Aprovechando este viaje y, en vista de que los médicos que hasta la fecha me habían atendido no daban grandes esperanzas sobre ninguna mejoría en mi salud, mi padre decidió llevarme con él. Tenía la esperanza de encontrar en París remedio a mi enfermedad. Fue así como por primera vez tuve la ocasión y la maravillosa experiencia, primero de viajar en ferrocarril –que nos condujo hasta Veracruz. Allí conocimos y admiramos el mar, lo que hasta entonces sólo existía en mis sueños.
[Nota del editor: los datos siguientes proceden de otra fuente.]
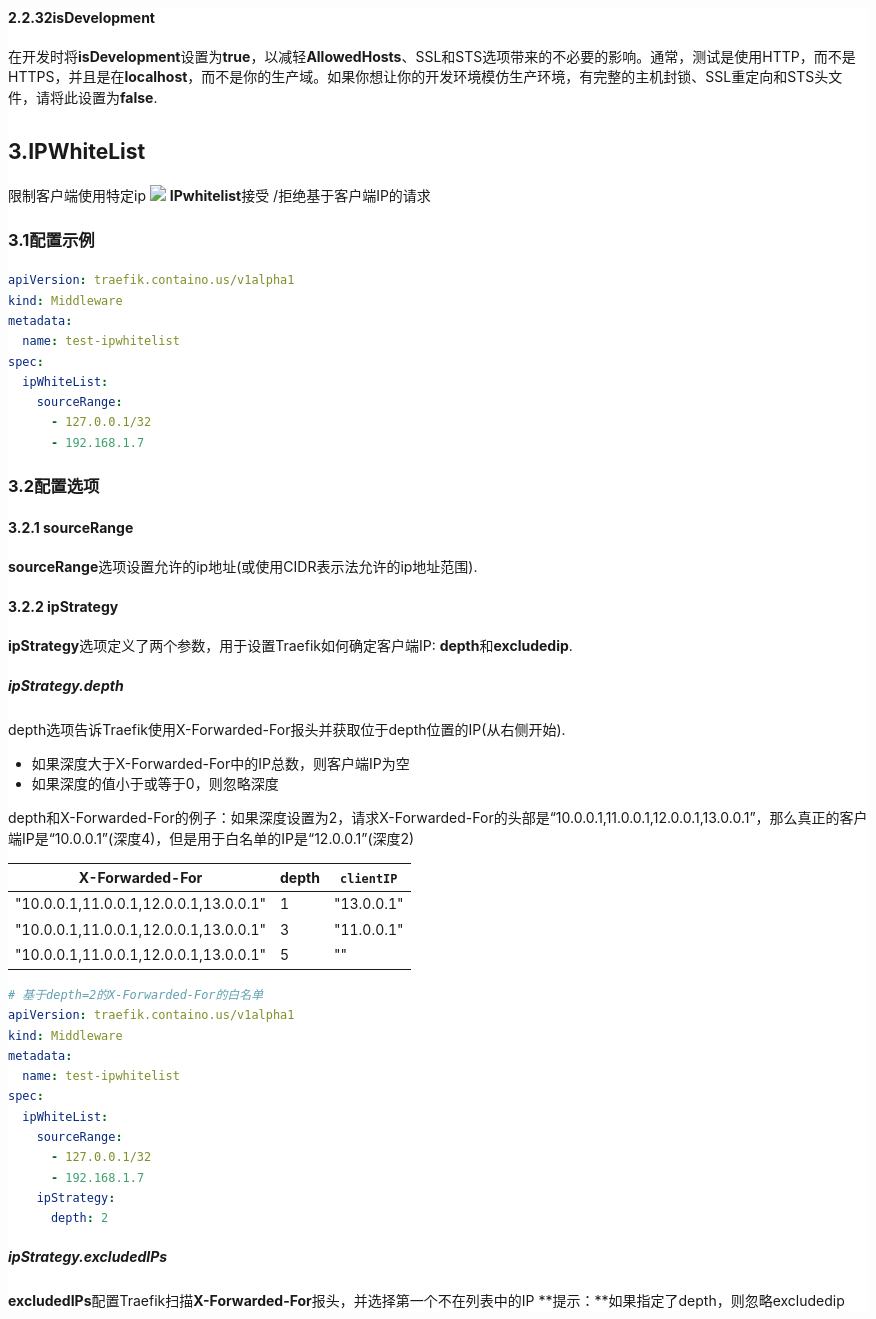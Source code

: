 #### 2.2.32isDevelopment

在开发时将**isDevelopment**设置为**true**，以减轻**AllowedHosts**、SSL和STS选项带来的不必要的影响。通常，测试是使用HTTP，而不是HTTPS，并且是在**localhost**，而不是你的生产域。如果你想让你的开发环境模仿生产环境，有完整的主机封锁、SSL重定向和STS头文件，请将此设置为**false**.

## 3.IPWhiteList
限制客户端使用特定ip
![](https://blog-1301758797.cos.ap-guangzhou.myqcloud.com/%E6%96%87%E6%A1%A3%E5%9B%BE%E7%89%87/traefik/IPWhiteList.png)
**IPwhitelist**接受 /拒绝基于客户端IP的请求

### 3.1配置示例
```yaml
apiVersion: traefik.containo.us/v1alpha1
kind: Middleware
metadata:
  name: test-ipwhitelist
spec:
  ipWhiteList:
    sourceRange:
      - 127.0.0.1/32
      - 192.168.1.7
```
### 3.2配置选项
#### 3.2.1 sourceRange
**sourceRange**选项设置允许的ip地址(或使用CIDR表示法允许的ip地址范围).
#### 3.2.2 ipStrategy
**ipStrategy**选项定义了两个参数，用于设置Traefik如何确定客户端IP: **depth**和**excludedip**.
##### ipStrategy.depth
depth选项告诉Traefik使用X-Forwarded-For报头并获取位于depth位置的IP(从右侧开始).

- 如果深度大于X-Forwarded-For中的IP总数，则客户端IP为空
- 如果深度的值小于或等于0，则忽略深度

depth和X-Forwarded-For的例子：如果深度设置为2，请求X-Forwarded-For的头部是“10.0.0.1,11.0.0.1,12.0.0.1,13.0.0.1”，那么真正的客户端IP是“10.0.0.1”(深度4)，但是用于白名单的IP是“12.0.0.1”(深度2)

| X-Forwarded-For | depth | `clientIP` |
| --- | --- | --- |
| "10.0.0.1,11.0.0.1,12.0.0.1,13.0.0.1" | 1 | "13.0.0.1" |
| "10.0.0.1,11.0.0.1,12.0.0.1,13.0.0.1" | 3 | "11.0.0.1" |
| "10.0.0.1,11.0.0.1,12.0.0.1,13.0.0.1" | 5 | "" |

```yaml
# 基于depth=2的X-Forwarded-For的白名单
apiVersion: traefik.containo.us/v1alpha1
kind: Middleware
metadata:
  name: test-ipwhitelist
spec:
  ipWhiteList:
    sourceRange:
      - 127.0.0.1/32
      - 192.168.1.7
    ipStrategy:
      depth: 2
```
##### ipStrategy.excludedIPs
**excludedIPs**配置Traefik扫描**X-Forwarded-For**报头，并选择第一个不在列表中的IP
**提示：**如果指定了depth，则忽略excludedip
Ya en el barco “María Cristina”, mis impresiones fueron indescriptibles. La travesía era larga y aunque hubo días de mal tiempo, hoy sólo recuerdo lo agradable. Desembarcamos en el Havre y de allí nos dirigimos a París. Contábamos más o menos con una semana antes de que mi padre tuviera que presentarse a desempeñar su alto cargo, por lo que dedicamos el tiempo a recorrer los centros de más interés científico y artístico: Notre Dame, el Museo del Louvre y el Castillo de Fontainebleau, los Campos Elíseos, el Arco del Triunfo y tantos más, que sería largo enumerar. Respecto a los lugares de interés para mi padre, no podría contar nada, porque él los visitó solo.
Al oírlo me demudé y caí desmayada, creyendo mi padre que dicho colapso se debía a la impresión que me había causado su relato. Ignoraba la verdadera causa, la de que su hija se había comido gran parte de las cenizas, creyendo que se trataba de barro, por el parecido y sabor a los “jarritos de barro y tierrita” de que ya he hecho mención.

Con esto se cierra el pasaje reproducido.